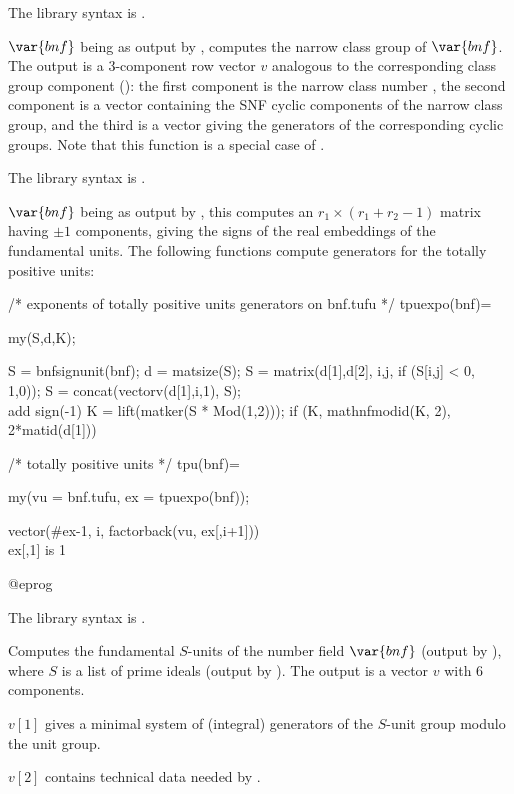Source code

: The library syntax is .

\label{se:bnfnarrow}
$\var{bnf}$ being as output by
, computes the narrow class group of $\var{bnf}$. The output is
a 3-component row vector $v$ analogous to the corresponding class group
component  (): the first component
is the narrow class number , the second component is a vector
containing the SNF cyclic components  of
the narrow class group, and the third is a vector giving the generators of
the corresponding  cyclic groups. Note that this function is a
special case of .

The library syntax is .

\label{se:bnfsignunit}
$\var{bnf}$ being as output by
, this computes an $r_1\times(r_1+r_2-1)$ matrix having $\pm1$
components, giving the signs of the real embeddings of the fundamental units.
The following functions compute generators for the totally positive units:

\bprog
/* exponents of totally positive units generators on bnf.tufu */
tpuexpo(bnf)=
{ my(S,d,K);

  S = bnfsignunit(bnf); d = matsize(S);
  S = matrix(d[1],d[2], i,j, if (S[i,j] < 0, 1,0));
  S = concat(vectorv(d[1],i,1), S);   \\ add sign(-1)
  K = lift(matker(S * Mod(1,2)));
  if (K, mathnfmodid(K, 2), 2*matid(d[1]))
}

/* totally positive units */
tpu(bnf)=
{ my(vu = bnf.tufu, ex = tpuexpo(bnf));

  vector(#ex-1, i, factorback(vu, ex[,i+1]))  \\ ex[,1] is 1
}
@eprog

The library syntax is .

\label{se:bnfsunit}
Computes the fundamental $S$-units of the
number field $\var{bnf}$ (output by ), where $S$ is a list of
prime ideals (output by ). The output is a vector $v$ with
6 components.

$v[1]$ gives a minimal system of (integral) generators of the $S$-unit group
modulo the unit group.

$v[2]$ contains technical data needed by .

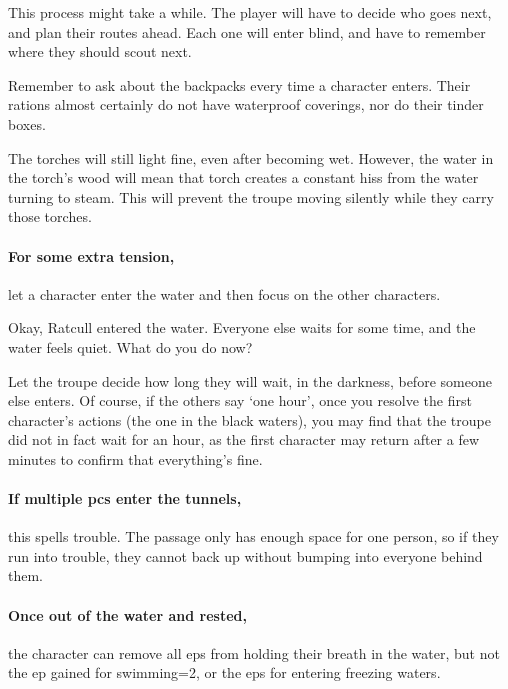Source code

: \begin{multicols}{2}
{  This process might take a while.
  The player will have to decide who goes next, and plan their routes ahead.
  Each one will enter blind, and have to remember where they should scout next.

  Remember to ask about the backpacks every time a character enters.
  Their rations almost certainly do not have waterproof coverings, nor do their tinder boxes.

  The torches will still light fine, even after becoming wet.
  However, the water in the torch's wood will mean that torch creates a constant hiss from the water turning to steam.
  This will prevent the troupe moving silently while they carry those torches.

  \paragraph{For some extra tension,}
  let a character enter the water and then focus on the other characters.

  \begin{speechtext}
    Okay, Ratcull entered the water.
    Everyone else waits for some time, and the water feels quiet.
    What do you do now?
  \end{speechtext}

  Let the troupe decide how long they will wait, in the darkness, before someone else enters.
  Of course, if the others say `one hour', once you resolve the first character's actions (the one in the black waters), you may find that the troupe did not in fact wait for an hour, as the first character may return after a few minutes to confirm that everything's fine.
}{}

\paragraph{If multiple \glspl{pc} enter the tunnels,}
this spells trouble.
The passage only has enough space for one person, so if they run into trouble, they cannot back up without bumping into everyone behind them.

\paragraph{Once out of the water and rested,}
the character can remove all \glspl{ep} from holding their breath in the water, but not the \gls{ep} gained for swimming\ifnum\value{temperature}=2\else, or the \glspl{ep} for entering freezing waters\fi.


\end{multicols}
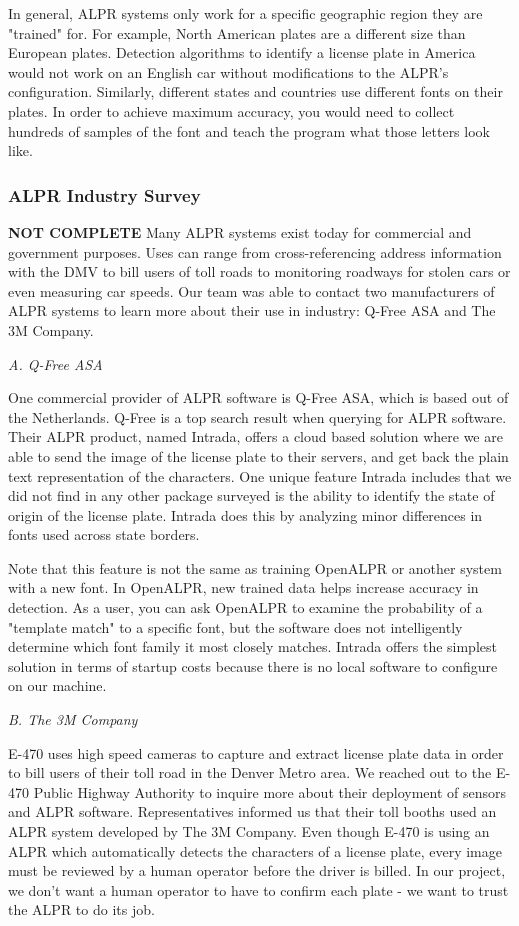 \documentclass[11pt, oneside, fullpage, doublespace]{article}
\begin{document}
In general, ALPR systems only work for a specific geographic region they are "trained" for. For example, North American plates are a different size than European plates. Detection algorithms to identify a license plate in America would not work on an English car without modifications to the ALPR's configuration. Similarly, different states and countries use different fonts on their plates. In order to achieve maximum accuracy, you would need to collect hundreds of samples of the font and teach the program what those letters look like.


\subsubsection{ALPR Industry Survey}
{\color{red}\textbf{NOT COMPLETE}}
Many ALPR systems exist today for commercial and government purposes. Uses can range from cross-referencing address information with the DMV to bill users of toll roads to monitoring roadways for stolen cars or even measuring car speeds. Our team was able to contact two manufacturers of ALPR systems to learn more about their use in industry: Q-Free ASA and The 3M Company.

\emph{A. Q-Free ASA}

One commercial provider of ALPR software is Q-Free ASA, which is based out of the Netherlands. Q-Free is a top search result when querying for ALPR software. Their ALPR product, named Intrada, offers a cloud based solution where we are able to send the image of the license plate to their servers, and get back the plain text representation of the characters. One unique feature Intrada includes that we did not find in any other package surveyed is the ability to identify the state of origin of the license plate. Intrada does this by analyzing minor differences in fonts used across state borders.

Note that this feature is not the same as training OpenALPR or another system with a new font. In OpenALPR, new trained data helps increase accuracy in detection. As a user, you can ask OpenALPR to examine the probability of a "template match" to a specific font, but the software does not intelligently determine which font family it most closely matches. Intrada offers the simplest solution in terms of startup costs because there is no local software to configure on our machine.

\emph{B. The 3M Company}

E-470 uses high speed cameras to capture and extract license plate data in order to bill users of their toll road in the Denver Metro area. We reached out to the E-470 Public Highway Authority to inquire more about their deployment of sensors and ALPR software. Representatives informed us that their toll booths used an ALPR system developed by The 3M Company. Even though E-470 is using an ALPR which automatically detects the characters of a license plate, every image must be reviewed by a human operator before the driver is billed. In our project, we don't want a human operator to have to confirm each plate - we want to trust the ALPR to do its job.
\end{document}
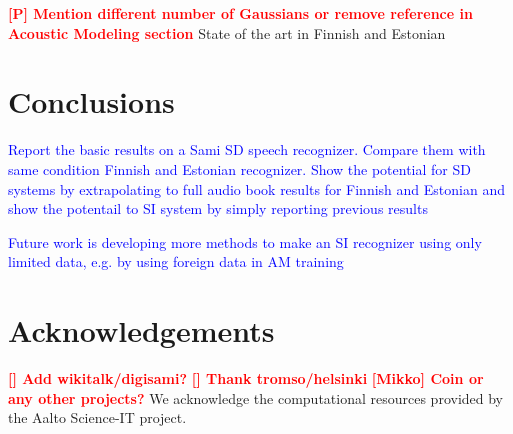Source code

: \documentclass[b5paper]{article}
\newcommand{\todo}[2]{{\textcolor{red}{\bf [#1] #2 }}}
\newcommand{\note}[1]{{\textcolor{blue}{#1}}}
\begin{document}
\todo{P}{Mention different number of Gaussians or remove reference in Acoustic Modeling section}
State of the art in Finnish \cite{hirsimaki2006unlimited} and Estonian \cite{kurimo2015modeling}


\section{Conclusions} 
\note{Report the basic results on a Sami SD speech recognizer. Compare them with same condition Finnish and Estonian recognizer. Show the potential for SD systems by extrapolating to full audio book results for Finnish and Estonian and show the potentail to SI system by simply reporting previous results}

\note{Future work is developing more methods to make an SI recognizer using only limited data, e.g. by using foreign data in AM training}

\section{Acknowledgements} 
\todo{}{Add wikitalk/digisami?} \todo{}{Thank tromso/helsinki} \todo{Mikko}{Coin or any other projects?}
We acknowledge the computational resources provided by the Aalto Science-IT project.




 
\end{document}
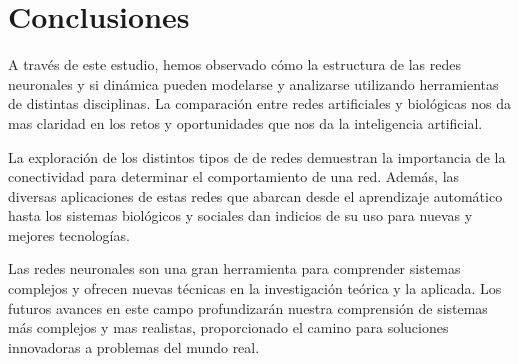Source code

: \section{Conclusiones}
A través de este estudio, hemos observado cómo la estructura de las redes neuronales y si dinámica pueden modelarse y analizarse utilizando herramientas de distintas disciplinas. La comparación entre redes artificiales y biológicas nos da mas claridad en los retos y oportunidades que nos da la inteligencia artificial.

La exploración de los distintos tipos de de redes demuestran la importancia de la conectividad para determinar el comportamiento de una red. Además, las diversas aplicaciones de estas redes que abarcan desde el aprendizaje automático hasta los sistemas biológicos y sociales dan indicios de su uso para nuevas y mejores tecnologías.

Las redes neuronales son una gran herramienta para comprender sistemas complejos y ofrecen nuevas técnicas en la investigación teórica y la aplicada. Los futuros avances en este campo profundizarán nuestra comprensión de sistemas más complejos y mas realistas, proporcionado el camino para soluciones innovadoras a problemas del mundo real.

About this exercise:
Counting every line that holds the string "training", give the total for the data above and nothing else.

Solution for this exercise:
2